A single foolish incident in autumn swings these elections often. Silber snarling at Natalie Jacobsen. O’Brien’s tattoo.
What is notable is that you list lackluster Democratic nominees for 4/6 of the last elections. That is a poor record indeed. I see nothing so far to convince me that this year is not a return to that well-established pattern, which favors a competent Republican campaign, if such a thing can exist in the real world.
What is different now, from those 4 elections is that I am not sure that there can be a competent Republican campaign in Massachusetts anymore. In my view, that is the Romney legacy– the death of the Massachusetts Republican party that loved Weld because he held the above-listed positions, AND because he spit in Jesse Helms’ eye at the same time. The local GOP lost that sensibility when they had to go national for Mitt in the primaries.
Senator Brown was their best hope to recapture that legacy, but the sensibility was lost, and it flopped. Can you imagine Weld or Paul Argeo’s campaign “tomahawk chopping”?

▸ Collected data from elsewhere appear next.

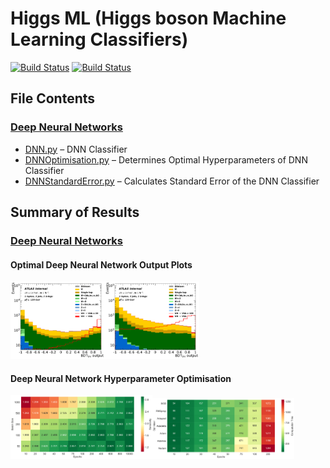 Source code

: # Higgs ML (Higgs boson Machine Learning Classifiers)

[![Build Status](https://img.shields.io/badge/build-v1.0-brightgreen)](https://github.com/louisheery/higgs-ML)
[![Build Status](https://img.shields.io/badge/build_status-published-brightgreen)](https://github.com/louisheery/plug-and-play-ML)

## File Contents  
### [Deep Neural Networks](deep-neural-network-ml)
- [DNN.py](deep-neural-network-ml/DNN.py) – DNN Classifier
- [DNNOptimisation.py](deep-neural-network-ml/DNNOptimisation.py) – Determines Optimal Hyperparameters of DNN Classifier
- [DNNStandardError.py](deep-neural-network-ml/DNNStandardError.py) – Calculates Standard Error of the DNN Classifier

## Summary of Results
### [Deep Neural Networks](deep-neural-network-ml)
#### Optimal Deep Neural Network Output Plots
<img src="https://github.com/louisheery/higgs-ml/blob/master/deep-neural-network-ml/outputs/DNN_2Jets.png" width="30%"><img src="https://github.com/louisheery/higgs-ml/blob/master/deep-neural-network-ml/outputs/DNN_3Jets.png" width="30%">

#### Deep Neural Network Hyperparameter Optimisation
<img src="https://github.com/louisheery/higgs-ml/blob/master/deep-neural-network-ml/outputs/DNN_epochbatch.png" width="45%"><img src="https://github.com/louisheery/higgs-ml/blob/master/deep-neural-network-ml/outputs/DNN_epochoptimiser.png" width="45%">
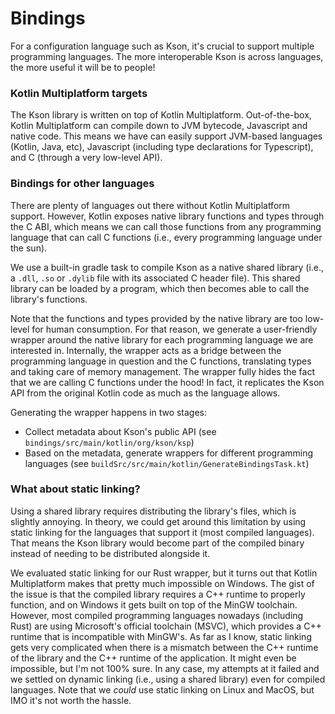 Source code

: # Bindings

For a configuration language such as Kson, it's crucial to support multiple programming languages.
The more interoperable Kson is across languages, the more useful it will be to people!

### Kotlin Multiplatform targets

The Kson library is written on top of Kotlin Multiplatform. Out-of-the-box, Kotlin Multiplatform can
compile down to JVM bytecode, Javascript and native code. This means we have can easily support
JVM-based languages (Kotlin, Java, etc), Javascript (including type declarations for Typescript),
and C (through a very low-level API).

### Bindings for other languages

There are plenty of languages out there without Kotlin Multiplatform support. However, Kotlin
exposes native library functions and types through the C ABI, which means we can call those
functions from any programming language that can call C functions (i.e., every programming language
under the sun).

We use a built-in gradle task to compile Kson as a native shared library (i.e., a `.dll`, `.so` or
`.dylib` file with its associated C header file). This shared library can be loaded by a program,
which then becomes able to call the library's functions.

Note that the functions and types provided by the native library are too low-level for human
consumption. For that reason, we generate a user-friendly wrapper around the native library for each
programming language we are interested in. Internally, the wrapper acts as a bridge between the
programming language in question and the C functions, translating types and taking care of memory
management. The wrapper fully hides the fact that we are calling C functions under the hood! In
fact, it replicates the Kson API from the original Kotlin code as much as the language allows.

Generating the wrapper happens in two stages:

- Collect metadata about Kson's public API (see `bindings/src/main/kotlin/org/kson/ksp`)
- Based on the metadata, generate wrappers for different programming languages (see `buildSrc/src/main/kotlin/GenerateBindingsTask.kt`)

### What about static linking?

Using a shared library requires distributing the library's files, which is slightly annoying. In
theory, we could get around this limitation by using static linking for the languages that support
it (most compiled languages). That means the Kson library would become part of the compiled binary
instead of needing to be distributed alongside it.

We evaluated static linking for our Rust wrapper, but it turns out that Kotlin Multiplatform makes
that pretty much impossible on Windows. The gist of the issue is that the compiled library requires
a C++ runtime to properly function, and on Windows it gets built on top of the MinGW toolchain.
However, most compiled programming languages nowadays (including Rust) are using Microsoft's
official toolchain (MSVC), which provides a C++ runtime that is incompatible with MinGW's. As far as
I know, static linking gets very complicated when there is a mismatch between the C++ runtime of the
library and the C++ runtime of the application. It might even be impossible, but I'm not 100% sure.
In any case, my attempts at it failed and we settled on dynamic linking (i.e., using a shared
library) even for compiled languages. Note that we _could_ use static linking on Linux and MacOS,
but IMO it's not worth the hassle.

Baker is a candidate that would have CRUSHED Coakley pre-Romney. I don’t think he will be able to do that this year, even if he ekes out a win.
centralmassdad @ Fri 22 Aug 2:23 PM
I agree with pretty much all of that. On the same thread, I argued (as I’ve been arguing for years) that the 16-year Republican dominance of the corner office would never have happened but for a fluke, namely, John Silber somehow winning the Democratic nomination for Governor. In the 1990 general election, huge swarms of Democrats, including (maybe even especially) far-left, progressive types, voted for Bill Weld simply because he was not John Silber. I think that’s consistent with centralmassdad’s point. In any event, these dynamics will become very important over the next several weeks. What do you think? Can Charlie Baker break out of the corner into which the Mass. GOP has painted itself? If so, how will he do it – and which Democrat will make it most difficult for him?
Patrick says
What do people think Baker should be doing that he isn’t doing to break out of the corner the Mass GOP has painted itself in? What’s the corner? He definitely doesn’t appear to be courting the party’s right wing base.
This has been a very noticeable thing.
http://wgbhnews.org/post/progressives-once-marginal-are-now-mainstream
http://www.bostonmagazine.com/news/blog/2014/07/23/charlie-baker-and-the-border/
merrimackguy says
For one thing almost all of the cities are going D 80:20, and their turnout is much higher than 2006 (see Jan 2010 for what happens when urban turnout dips). It requires a different strategy for a Republican to even get close. You basically have to get 2/3 of the true swing vote just to get to 51%. So forget about the hard right (what are they in MA, 2%?). Who really cares that he has no new ideas? That’s a tiny bloc as well. This is just electoral reality in 2014.